Il suicidio della Manfredi (fine gennaio 1909) coglie Elvira a Milano e Puccini a Roma. Inizia un periodo di separazione tra i due, anzi per essere precisi sia Giulio Ricordi che Carlo Nasi, l’avvocato di Puccini, lo consigliano nei termini più pressanti di separarsi definitivamente da Elvira, a tutela del suo nome e della sua stessa salute. Nasi stende addirittura un atto di separazione che non sarà mai registrato. Nonostante l’autopsia che accerta lo stato di verginità di Doria, Elvira si rifiuterà sempre di ammettere una sua colpa e sosterrà sempre che Doria era l’amante di Puccini. Questa lettera segna il momento di maggiore distanza tra i due coniugi (in seguito ci sarà un riavvicinamento e contro il parere di tutti Puccini si riappacificherà con Elvira, abbandonando l’idea della separazione). Elvira è frastornata dagli eventi, ma tutto sommato non pentita perché convinta di avere ragione e la sua lettera è un implacabile atto di accusa.

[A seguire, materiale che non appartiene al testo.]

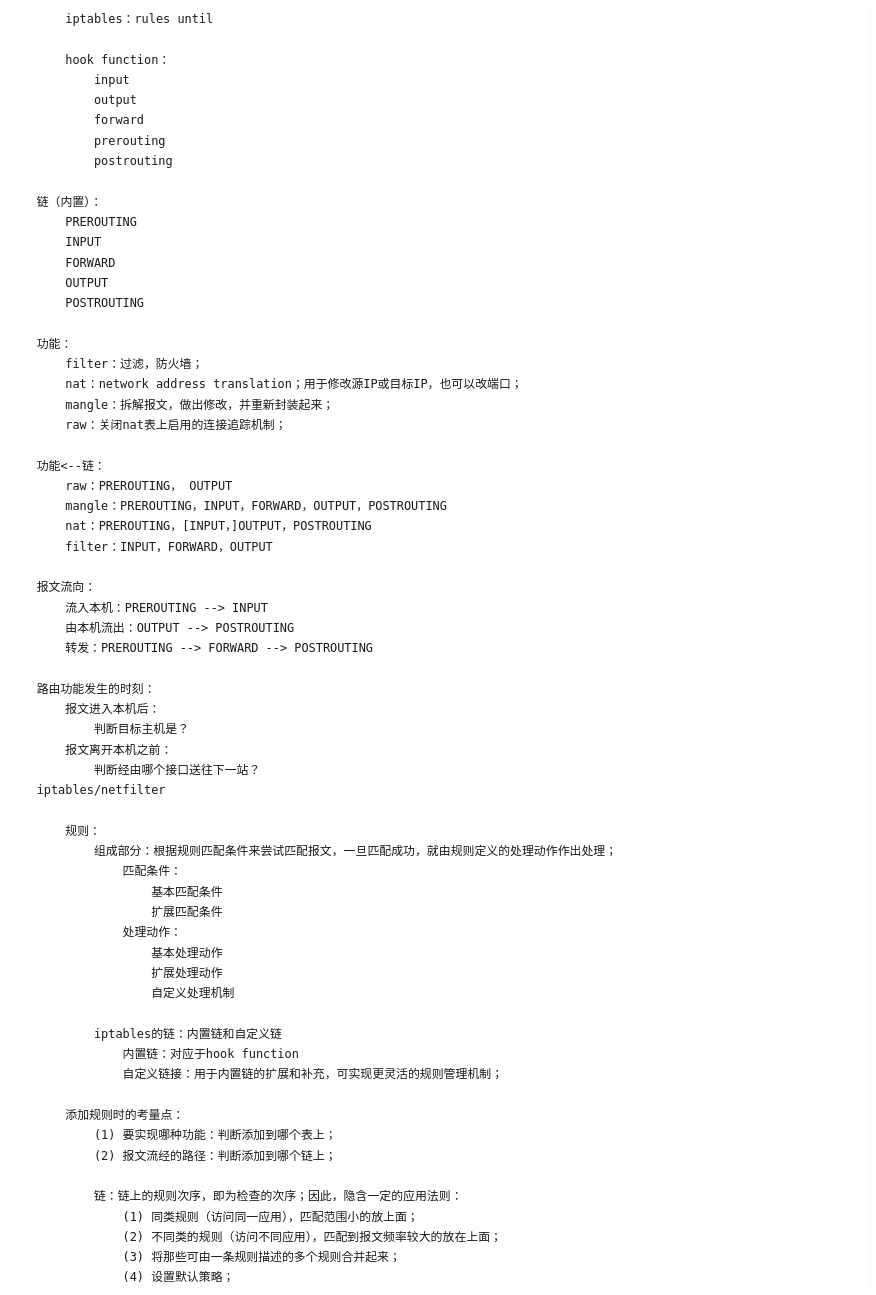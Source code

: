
 ```
		iptables：rules until

		hook function：
			input
			output
			forward
			prerouting
			postrouting

	链（内置）：
		PREROUTING
		INPUT
		FORWARD
		OUTPUT
		POSTROUTING

	功能：
		filter：过滤，防火墙；
		nat：network address translation；用于修改源IP或目标IP，也可以改端口；
		mangle：拆解报文，做出修改，并重新封装起来；
		raw：关闭nat表上启用的连接追踪机制；

	功能<--链：
		raw：PREROUTING， OUTPUT
		mangle：PREROUTING，INPUT，FORWARD，OUTPUT，POSTROUTING
		nat：PREROUTING，[INPUT，]OUTPUT，POSTROUTING
		filter：INPUT，FORWARD，OUTPUT

	报文流向：
		流入本机：PREROUTING --> INPUT
		由本机流出：OUTPUT --> POSTROUTING
		转发：PREROUTING --> FORWARD --> POSTROUTING

	路由功能发生的时刻：
		报文进入本机后：
			判断目标主机是？
		报文离开本机之前：
			判断经由哪个接口送往下一站？
	iptables/netfilter

		规则：
			组成部分：根据规则匹配条件来尝试匹配报文，一旦匹配成功，就由规则定义的处理动作作出处理；
				匹配条件：
					基本匹配条件
					扩展匹配条件
				处理动作：
					基本处理动作
					扩展处理动作
					自定义处理机制

			iptables的链：内置链和自定义链
				内置链：对应于hook function
				自定义链接：用于内置链的扩展和补充，可实现更灵活的规则管理机制；

		添加规则时的考量点：
			(1) 要实现哪种功能：判断添加到哪个表上；
			(2) 报文流经的路径：判断添加到哪个链上；

			链：链上的规则次序，即为检查的次序；因此，隐含一定的应用法则：
				(1) 同类规则（访问同一应用），匹配范围小的放上面；
				(2) 不同类的规则（访问不同应用），匹配到报文频率较大的放在上面；
				(3) 将那些可由一条规则描述的多个规则合并起来；
				(4) 设置默认策略；
```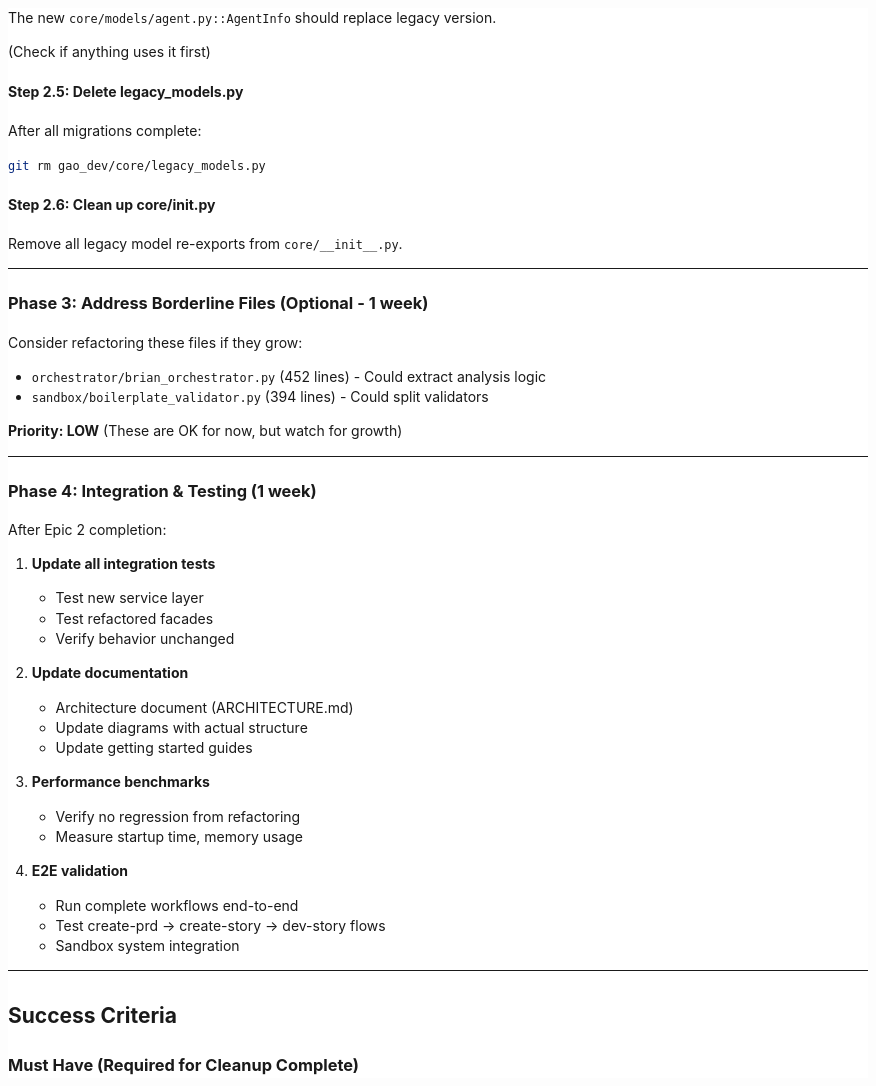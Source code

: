 The new `core/models/agent.py::AgentInfo` should replace legacy version.

(Check if anything uses it first)

#### Step 2.5: Delete legacy_models.py

After all migrations complete:
```bash
git rm gao_dev/core/legacy_models.py
```

#### Step 2.6: Clean up core/__init__.py

Remove all legacy model re-exports from `core/__init__.py`.

---

### Phase 3: Address Borderline Files (Optional - 1 week)

Consider refactoring these files if they grow:
- `orchestrator/brian_orchestrator.py` (452 lines) - Could extract analysis logic
- `sandbox/boilerplate_validator.py` (394 lines) - Could split validators

**Priority: LOW** (These are OK for now, but watch for growth)

---

### Phase 4: Integration & Testing (1 week)

After Epic 2 completion:

1. **Update all integration tests**
   - Test new service layer
   - Test refactored facades
   - Verify behavior unchanged

2. **Update documentation**
   - Architecture document (ARCHITECTURE.md)
   - Update diagrams with actual structure
   - Update getting started guides

3. **Performance benchmarks**
   - Verify no regression from refactoring
   - Measure startup time, memory usage

4. **E2E validation**
   - Run complete workflows end-to-end
   - Test create-prd → create-story → dev-story flows
   - Sandbox system integration

---

## Success Criteria

### Must Have (Required for Cleanup Complete)
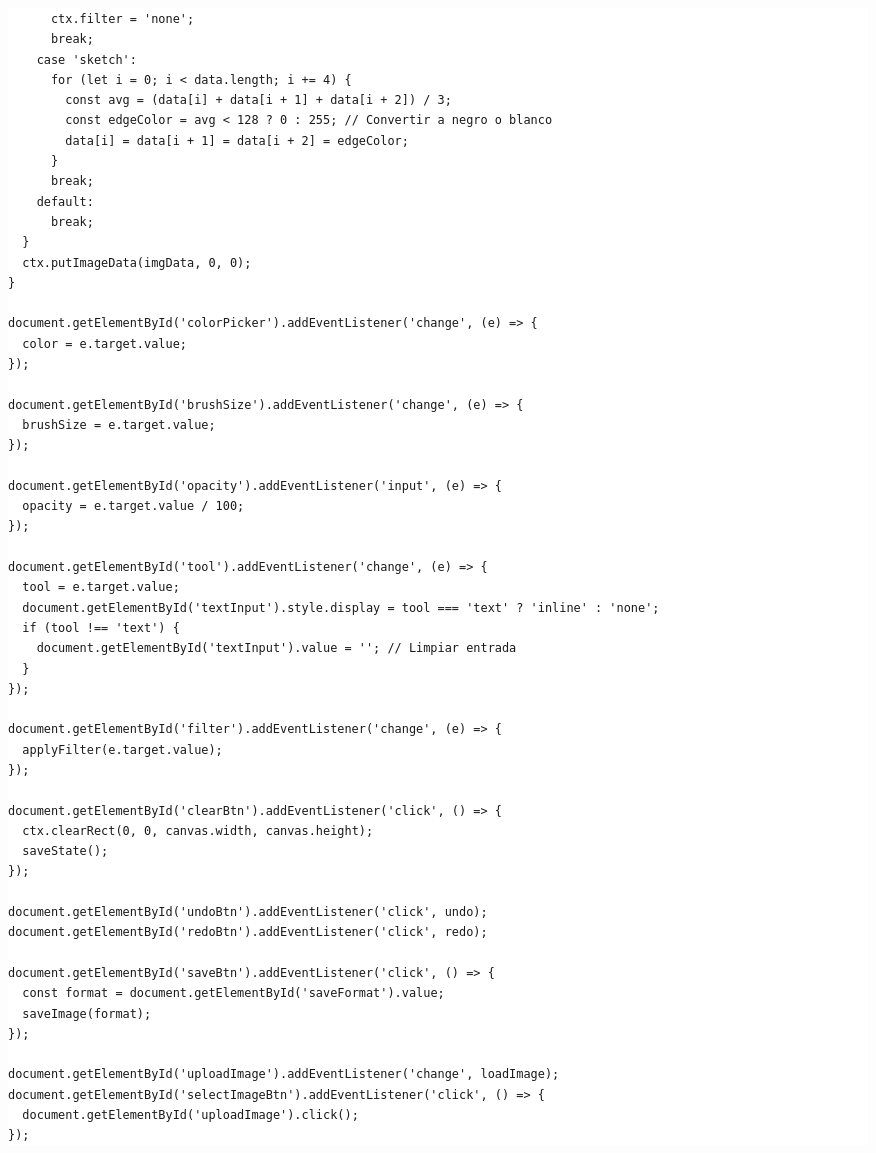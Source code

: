           ctx.filter = 'none';
          break;
        case 'sketch':
          for (let i = 0; i < data.length; i += 4) {
            const avg = (data[i] + data[i + 1] + data[i + 2]) / 3;
            const edgeColor = avg < 128 ? 0 : 255; // Convertir a negro o blanco
            data[i] = data[i + 1] = data[i + 2] = edgeColor;
          }
          break;
        default:
          break;
      }
      ctx.putImageData(imgData, 0, 0);
    }

    document.getElementById('colorPicker').addEventListener('change', (e) => {
      color = e.target.value;
    });

    document.getElementById('brushSize').addEventListener('change', (e) => {
      brushSize = e.target.value;
    });

    document.getElementById('opacity').addEventListener('input', (e) => {
      opacity = e.target.value / 100;
    });

    document.getElementById('tool').addEventListener('change', (e) => {
      tool = e.target.value;
      document.getElementById('textInput').style.display = tool === 'text' ? 'inline' : 'none';
      if (tool !== 'text') {
        document.getElementById('textInput').value = ''; // Limpiar entrada
      }
    });

    document.getElementById('filter').addEventListener('change', (e) => {
      applyFilter(e.target.value);
    });

    document.getElementById('clearBtn').addEventListener('click', () => {
      ctx.clearRect(0, 0, canvas.width, canvas.height);
      saveState();
    });

    document.getElementById('undoBtn').addEventListener('click', undo);
    document.getElementById('redoBtn').addEventListener('click', redo);
    
    document.getElementById('saveBtn').addEventListener('click', () => {
      const format = document.getElementById('saveFormat').value;
      saveImage(format);
    });

    document.getElementById('uploadImage').addEventListener('change', loadImage);
    document.getElementById('selectImageBtn').addEventListener('click', () => {
      document.getElementById('uploadImage').click();
    });
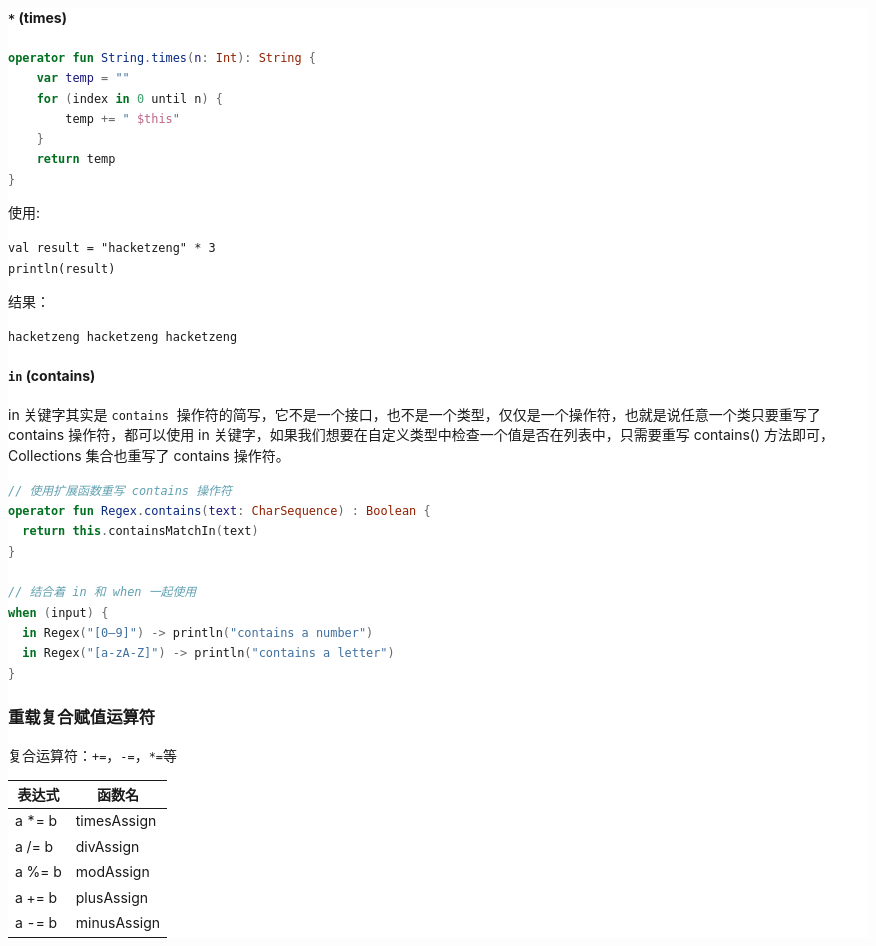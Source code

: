 #### `*` (times)

```kotlin
operator fun String.times(n: Int): String {
    var temp = ""
    for (index in 0 until n) {
        temp += " $this"
    }
    return temp
}
```

使用:

```
val result = "hacketzeng" * 3
println(result)
```

结果：

```
hacketzeng hacketzeng hacketzeng
```

#### `in` (contains)

in 关键字其实是 `contains`  操作符的简写，它不是一个接口，也不是一个类型，仅仅是一个操作符，也就是说任意一个类只要重写了 contains 操作符，都可以使用 in 关键字，如果我们想要在自定义类型中检查一个值是否在列表中，只需要重写 contains() 方法即可，Collections 集合也重写了 contains 操作符。

```kotlin
// 使用扩展函数重写 contains 操作符
operator fun Regex.contains(text: CharSequence) : Boolean {
  return this.containsMatchIn(text)
}

// 结合着 in 和 when 一起使用
when (input) {
  in Regex("[0–9]") -> println("contains a number")
  in Regex("[a-zA-Z]") -> println("contains a letter")
}
```

### 重载复合赋值运算符

复合运算符：`+=`，`-=`，`*=`等

| 表达式    | 函数名         |
| ------ | ----------- |
| a *= b | timesAssign |
| a /= b | divAssign   |
| a %= b | modAssign   |
| a += b | plusAssign  |
| a -= b | minusAssign |
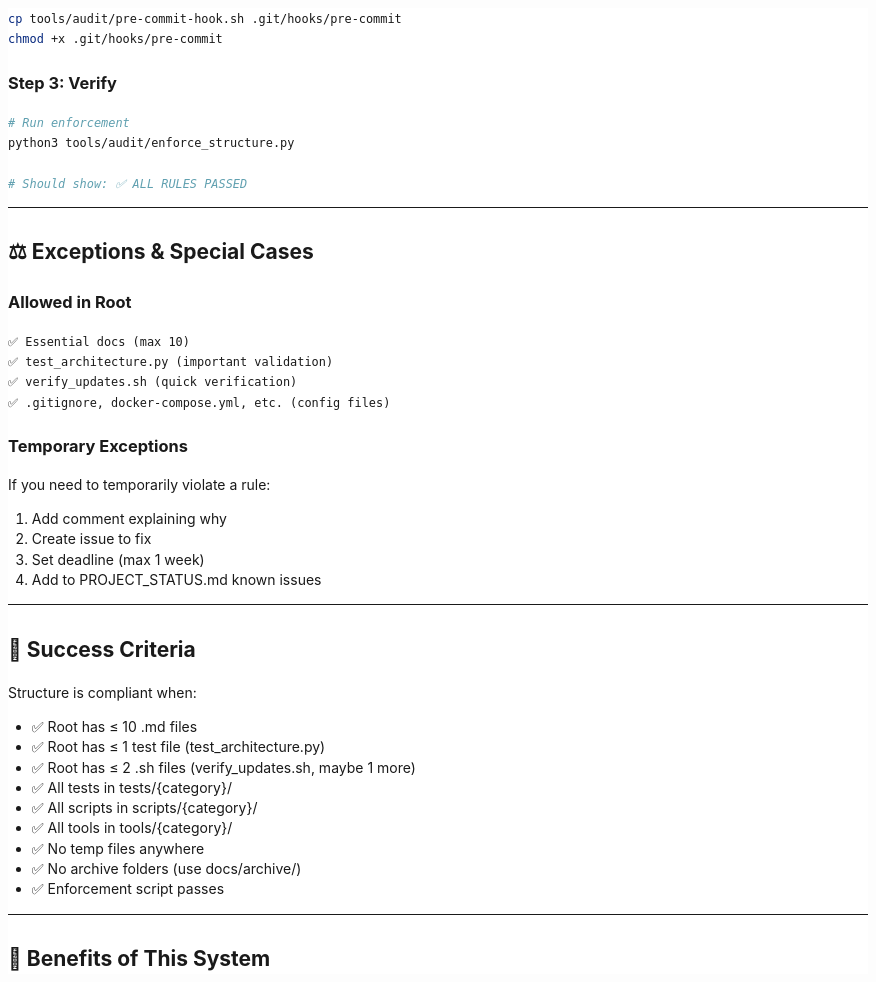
 ```bash
cp tools/audit/pre-commit-hook.sh .git/hooks/pre-commit
chmod +x .git/hooks/pre-commit
```

### Step 3: Verify
```bash
# Run enforcement
python3 tools/audit/enforce_structure.py

# Should show: ✅ ALL RULES PASSED
```

---

## ⚖️ Exceptions & Special Cases

### Allowed in Root
```
✅ Essential docs (max 10)
✅ test_architecture.py (important validation)
✅ verify_updates.sh (quick verification)
✅ .gitignore, docker-compose.yml, etc. (config files)
```

### Temporary Exceptions
If you need to temporarily violate a rule:

1. Add comment explaining why
2. Create issue to fix
3. Set deadline (max 1 week)
4. Add to PROJECT_STATUS.md known issues

---

## 🎯 Success Criteria

Structure is compliant when:

- ✅ Root has ≤ 10 .md files
- ✅ Root has ≤ 1 test file (test_architecture.py)
- ✅ Root has ≤ 2 .sh files (verify_updates.sh, maybe 1 more)
- ✅ All tests in tests/{category}/
- ✅ All scripts in scripts/{category}/
- ✅ All tools in tools/{category}/
- ✅ No temp files anywhere
- ✅ No archive folders (use docs/archive/)
- ✅ Enforcement script passes

---

## 🚀 Benefits of This System
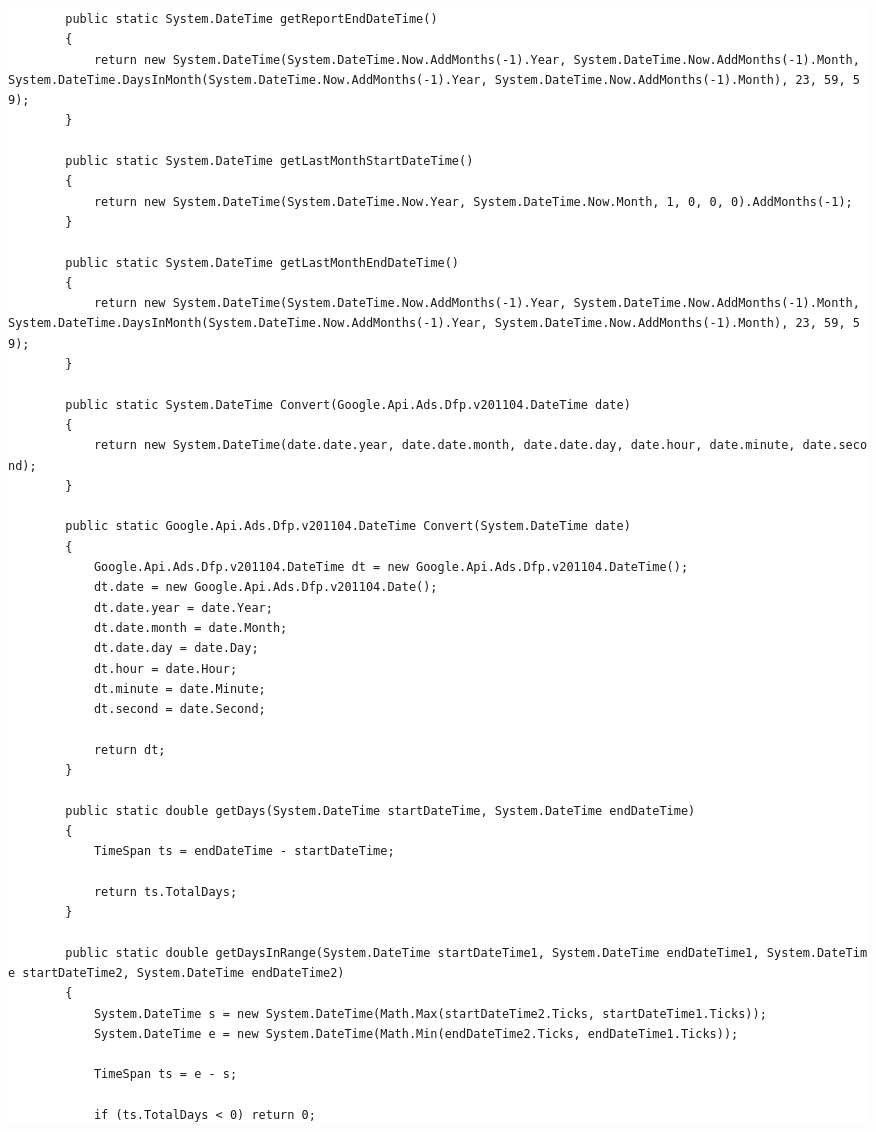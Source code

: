             public static System.DateTime getReportEndDateTime()
            {
                return new System.DateTime(System.DateTime.Now.AddMonths(-1).Year, System.DateTime.Now.AddMonths(-1).Month, System.DateTime.DaysInMonth(System.DateTime.Now.AddMonths(-1).Year, System.DateTime.Now.AddMonths(-1).Month), 23, 59, 59);
            }

            public static System.DateTime getLastMonthStartDateTime()
            {
                return new System.DateTime(System.DateTime.Now.Year, System.DateTime.Now.Month, 1, 0, 0, 0).AddMonths(-1);
            }

            public static System.DateTime getLastMonthEndDateTime()
            {
                return new System.DateTime(System.DateTime.Now.AddMonths(-1).Year, System.DateTime.Now.AddMonths(-1).Month, System.DateTime.DaysInMonth(System.DateTime.Now.AddMonths(-1).Year, System.DateTime.Now.AddMonths(-1).Month), 23, 59, 59);
            }

            public static System.DateTime Convert(Google.Api.Ads.Dfp.v201104.DateTime date)
            {
                return new System.DateTime(date.date.year, date.date.month, date.date.day, date.hour, date.minute, date.second);
            }

            public static Google.Api.Ads.Dfp.v201104.DateTime Convert(System.DateTime date)
            {
                Google.Api.Ads.Dfp.v201104.DateTime dt = new Google.Api.Ads.Dfp.v201104.DateTime();
                dt.date = new Google.Api.Ads.Dfp.v201104.Date();
                dt.date.year = date.Year;
                dt.date.month = date.Month;
                dt.date.day = date.Day;
                dt.hour = date.Hour;
                dt.minute = date.Minute;
                dt.second = date.Second;

                return dt;
            }

            public static double getDays(System.DateTime startDateTime, System.DateTime endDateTime)
            {
                TimeSpan ts = endDateTime - startDateTime;

                return ts.TotalDays;
            }

            public static double getDaysInRange(System.DateTime startDateTime1, System.DateTime endDateTime1, System.DateTime startDateTime2, System.DateTime endDateTime2)
            {
                System.DateTime s = new System.DateTime(Math.Max(startDateTime2.Ticks, startDateTime1.Ticks));
                System.DateTime e = new System.DateTime(Math.Min(endDateTime2.Ticks, endDateTime1.Ticks));

                TimeSpan ts = e - s;

                if (ts.TotalDays < 0) return 0;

La lettera inizia rimproverando a Puccini, 5 anni dopo la sua chiusura, la relazione con Corinna. Qui apprendiamo che quando arrivò a Torre del Lago la lettera dell’avvocato di Corinna (24 novembre 1903) Puccini ne fu talmente spaventato da meditare la fuga in Svizzera, segno che non si trattava di una richiesta di soldi, sempre trattabile, ma di minacce probabilmente di un procedimento penale. Queste poche righe sono tutto sommato la principale fonte di informazione sulla chiusura della relazione con Corinna; una cosa che Elvira, sotto sotto, non ha metabolizzato. Penso che Elvira non sia mai riuscita a superare l’umiliazione di dover strappare il suo uomo ad una sgarzolina, e che questa sia una delle cause che hanno portato alla persecuzione di Doria.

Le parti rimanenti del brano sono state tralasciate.